═════ Data excerpts ═════
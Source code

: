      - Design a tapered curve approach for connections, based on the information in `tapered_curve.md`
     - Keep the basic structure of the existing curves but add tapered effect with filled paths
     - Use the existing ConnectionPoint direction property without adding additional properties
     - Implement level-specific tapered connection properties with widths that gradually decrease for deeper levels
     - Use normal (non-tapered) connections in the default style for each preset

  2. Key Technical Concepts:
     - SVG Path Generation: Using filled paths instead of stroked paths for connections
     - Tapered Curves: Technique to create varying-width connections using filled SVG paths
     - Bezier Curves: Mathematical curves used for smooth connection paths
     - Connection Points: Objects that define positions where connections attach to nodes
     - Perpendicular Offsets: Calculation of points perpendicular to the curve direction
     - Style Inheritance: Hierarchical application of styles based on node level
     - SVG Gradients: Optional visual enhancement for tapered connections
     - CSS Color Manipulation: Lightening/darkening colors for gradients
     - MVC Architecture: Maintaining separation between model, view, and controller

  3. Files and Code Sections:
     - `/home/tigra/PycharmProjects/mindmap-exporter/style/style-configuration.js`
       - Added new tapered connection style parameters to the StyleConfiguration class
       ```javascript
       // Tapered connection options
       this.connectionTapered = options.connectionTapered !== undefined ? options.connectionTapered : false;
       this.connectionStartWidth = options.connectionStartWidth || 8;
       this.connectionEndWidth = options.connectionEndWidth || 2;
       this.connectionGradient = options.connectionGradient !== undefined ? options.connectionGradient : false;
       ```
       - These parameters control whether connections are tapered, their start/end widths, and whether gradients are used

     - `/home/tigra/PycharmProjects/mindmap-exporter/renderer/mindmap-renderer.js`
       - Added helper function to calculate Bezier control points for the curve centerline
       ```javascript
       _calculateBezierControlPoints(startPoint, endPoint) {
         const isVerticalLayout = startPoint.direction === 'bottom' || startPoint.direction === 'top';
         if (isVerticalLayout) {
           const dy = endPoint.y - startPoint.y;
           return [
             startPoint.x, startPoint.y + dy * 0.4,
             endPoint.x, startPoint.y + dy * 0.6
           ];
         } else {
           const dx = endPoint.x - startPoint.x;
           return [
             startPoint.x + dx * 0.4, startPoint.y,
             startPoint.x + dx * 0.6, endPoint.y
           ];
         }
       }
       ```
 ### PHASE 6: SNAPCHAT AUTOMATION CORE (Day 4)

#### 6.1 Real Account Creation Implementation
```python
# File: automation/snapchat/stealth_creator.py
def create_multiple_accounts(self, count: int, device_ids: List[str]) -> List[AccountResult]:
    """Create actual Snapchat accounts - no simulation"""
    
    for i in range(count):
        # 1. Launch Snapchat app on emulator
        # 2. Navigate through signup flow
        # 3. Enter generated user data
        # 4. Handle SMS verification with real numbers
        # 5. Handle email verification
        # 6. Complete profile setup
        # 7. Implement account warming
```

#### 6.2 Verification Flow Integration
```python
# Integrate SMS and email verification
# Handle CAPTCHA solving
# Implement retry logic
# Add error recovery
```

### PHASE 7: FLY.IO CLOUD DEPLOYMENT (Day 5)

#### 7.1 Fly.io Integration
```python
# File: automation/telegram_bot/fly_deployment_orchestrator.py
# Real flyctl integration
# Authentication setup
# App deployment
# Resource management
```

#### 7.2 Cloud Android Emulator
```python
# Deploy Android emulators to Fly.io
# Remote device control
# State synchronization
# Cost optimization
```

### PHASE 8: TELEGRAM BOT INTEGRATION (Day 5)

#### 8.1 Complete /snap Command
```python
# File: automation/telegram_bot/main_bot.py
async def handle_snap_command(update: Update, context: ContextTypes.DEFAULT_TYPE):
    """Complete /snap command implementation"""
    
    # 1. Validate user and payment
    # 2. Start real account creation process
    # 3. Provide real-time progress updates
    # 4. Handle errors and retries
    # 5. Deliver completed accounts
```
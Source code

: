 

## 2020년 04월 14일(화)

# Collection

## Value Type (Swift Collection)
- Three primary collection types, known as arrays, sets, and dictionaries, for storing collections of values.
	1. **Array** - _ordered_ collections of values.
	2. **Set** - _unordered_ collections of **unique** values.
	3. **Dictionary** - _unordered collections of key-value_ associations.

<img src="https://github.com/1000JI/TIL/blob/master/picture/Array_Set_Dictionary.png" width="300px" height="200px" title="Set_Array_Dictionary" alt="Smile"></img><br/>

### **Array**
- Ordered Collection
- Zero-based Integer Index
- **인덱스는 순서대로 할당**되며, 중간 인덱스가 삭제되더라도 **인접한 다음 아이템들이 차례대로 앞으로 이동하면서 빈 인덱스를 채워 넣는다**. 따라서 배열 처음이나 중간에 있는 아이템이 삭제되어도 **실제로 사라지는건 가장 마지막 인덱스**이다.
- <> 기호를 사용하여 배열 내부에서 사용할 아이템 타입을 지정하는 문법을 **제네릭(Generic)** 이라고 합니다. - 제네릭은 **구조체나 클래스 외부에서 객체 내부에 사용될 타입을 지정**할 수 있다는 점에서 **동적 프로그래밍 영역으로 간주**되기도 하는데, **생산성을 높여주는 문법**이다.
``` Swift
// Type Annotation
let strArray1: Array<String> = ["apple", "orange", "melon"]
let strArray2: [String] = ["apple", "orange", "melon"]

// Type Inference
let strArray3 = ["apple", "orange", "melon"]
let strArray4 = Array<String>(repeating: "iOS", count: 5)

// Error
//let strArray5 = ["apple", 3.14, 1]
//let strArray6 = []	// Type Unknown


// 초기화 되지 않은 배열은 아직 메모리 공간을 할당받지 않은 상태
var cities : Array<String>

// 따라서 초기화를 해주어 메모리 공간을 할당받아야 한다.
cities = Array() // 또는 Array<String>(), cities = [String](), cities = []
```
═════
Print the material in full, exactly as written.

Source code

:      - Design a tapered curve approach for connections, based on the information in `tapered_curve.md`
     - Keep the basic structure of the existing curves but add tapered effect with filled paths
     - Use the existing ConnectionPoint direction property without adding additional properties
     - Implement level-specific tapered connection properties with widths that gradually decrease for deeper levels
     - Use normal (non-tapered) connections in the default style for each preset

  2. Key Technical Concepts:
     - SVG Path Generation: Using filled paths instead of stroked paths for connections
     - Tapered Curves: Technique to create varying-width connections using filled SVG paths
     - Bezier Curves: Mathematical curves used for smooth connection paths
     - Connection Points: Objects that define positions where connections attach to nodes
     - Perpendicular Offsets: Calculation of points perpendicular to the curve direction
     - Style Inheritance: Hierarchical application of styles based on node level
     - SVG Gradients: Optional visual enhancement for tapered connections
     - CSS Color Manipulation: Lightening/darkening colors for gradients
     - MVC Architecture: Maintaining separation between model, view, and controller

  3. Files and Code Sections:
     - `/home/tigra/PycharmProjects/mindmap-exporter/style/style-configuration.js`
       - Added new tapered connection style parameters to the StyleConfiguration class
       ```javascript
       // Tapered connection options
       this.connectionTapered = options.connectionTapered !== undefined ? options.connectionTapered : false;
       this.connectionStartWidth = options.connectionStartWidth || 8;
       this.connectionEndWidth = options.connectionEndWidth || 2;
       this.connectionGradient = options.connectionGradient !== undefined ? options.connectionGradient : false;
       ```
       - These parameters control whether connections are tapered, their start/end widths, and whether gradients are used

     - `/home/tigra/PycharmProjects/mindmap-exporter/renderer/mindmap-renderer.js`
       - Added helper function to calculate Bezier control points for the curve centerline
       ```javascript
       _calculateBezierControlPoints(startPoint, endPoint) {
         const isVerticalLayout = startPoint.direction === 'bottom' || startPoint.direction === 'top';
         if (isVerticalLayout) {
           const dy = endPoint.y - startPoint.y;
           return [
             startPoint.x, startPoint.y + dy * 0.4,
             endPoint.x, startPoint.y + dy * 0.6
           ];
         } else {
           const dx = endPoint.x - startPoint.x;
           return [
             startPoint.x + dx * 0.4, startPoint.y,
             startPoint.x + dx * 0.6, endPoint.y
           ];
         }
       }
       ```
 ### PHASE 6: SNAPCHAT AUTOMATION CORE (Day 4)

#### 6.1 Real Account Creation Implementation
```python
# File: automation/snapchat/stealth_creator.py
def create_multiple_accounts(self, count: int, device_ids: List[str]) -> List[AccountResult]:
    """Create actual Snapchat accounts - no simulation"""
    
    for i in range(count):
        # 1. Launch Snapchat app on emulator
        # 2. Navigate through signup flow
        # 3. Enter generated user data
        # 4. Handle SMS verification with real numbers
        # 5. Handle email verification
        # 6. Complete profile setup
        # 7. Implement account warming
```

#### 6.2 Verification Flow Integration
```python
# Integrate SMS and email verification
# Handle CAPTCHA solving
# Implement retry logic
# Add error recovery
```

### PHASE 7: FLY.IO CLOUD DEPLOYMENT (Day 5)

#### 7.1 Fly.io Integration
```python
# File: automation/telegram_bot/fly_deployment_orchestrator.py
# Real flyctl integration
# Authentication setup
# App deployment
# Resource management
```

#### 7.2 Cloud Android Emulator
```python
# Deploy Android emulators to Fly.io
# Remote device control
# State synchronization
# Cost optimization
```

### PHASE 8: TELEGRAM BOT INTEGRATION (Day 5)

#### 8.1 Complete /snap Command
```python
# File: automation/telegram_bot/main_bot.py
async def handle_snap_command(update: Update, context: ContextTypes.DEFAULT_TYPE):
    """Complete /snap command implementation"""
    
    # 1. Validate user and payment
    # 2. Start real account creation process
    # 3. Provide real-time progress updates
    # 4. Handle errors and retries
    # 5. Deliver completed accounts
```
Source code

: 

## 2020년 04월 14일(화)

# Collection

## Value Type (Swift Collection)
- Three primary collection types, known as arrays, sets, and dictionaries, for storing collections of values.
	1. **Array** - _ordered_ collections of values.
	2. **Set** - _unordered_ collections of **unique** values.
	3. **Dictionary** - _unordered collections of key-value_ associations.

<img src="https://github.com/1000JI/TIL/blob/master/picture/Array_Set_Dictionary.png" width="300px" height="200px" title="Set_Array_Dictionary" alt="Smile"></img><br/>

### **Array**
- Ordered Collection
- Zero-based Integer Index
- **인덱스는 순서대로 할당**되며, 중간 인덱스가 삭제되더라도 **인접한 다음 아이템들이 차례대로 앞으로 이동하면서 빈 인덱스를 채워 넣는다**. 따라서 배열 처음이나 중간에 있는 아이템이 삭제되어도 **실제로 사라지는건 가장 마지막 인덱스**이다.
- <> 기호를 사용하여 배열 내부에서 사용할 아이템 타입을 지정하는 문법을 **제네릭(Generic)** 이라고 합니다. - 제네릭은 **구조체나 클래스 외부에서 객체 내부에 사용될 타입을 지정**할 수 있다는 점에서 **동적 프로그래밍 영역으로 간주**되기도 하는데, **생산성을 높여주는 문법**이다.
``` Swift
// Type Annotation
let strArray1: Array<String> = ["apple", "orange", "melon"]
let strArray2: [String] = ["apple", "orange", "melon"]

// Type Inference
let strArray3 = ["apple", "orange", "melon"]
let strArray4 = Array<String>(repeating: "iOS", count: 5)

// Error
//let strArray5 = ["apple", 3.14, 1]
//let strArray6 = []	// Type Unknown


// 초기화 되지 않은 배열은 아직 메모리 공간을 할당받지 않은 상태
var cities : Array<String>

// 따라서 초기화를 해주어 메모리 공간을 할당받아야 한다.
cities = Array() // 또는 Array<String>(), cities = [String](), cities = []
```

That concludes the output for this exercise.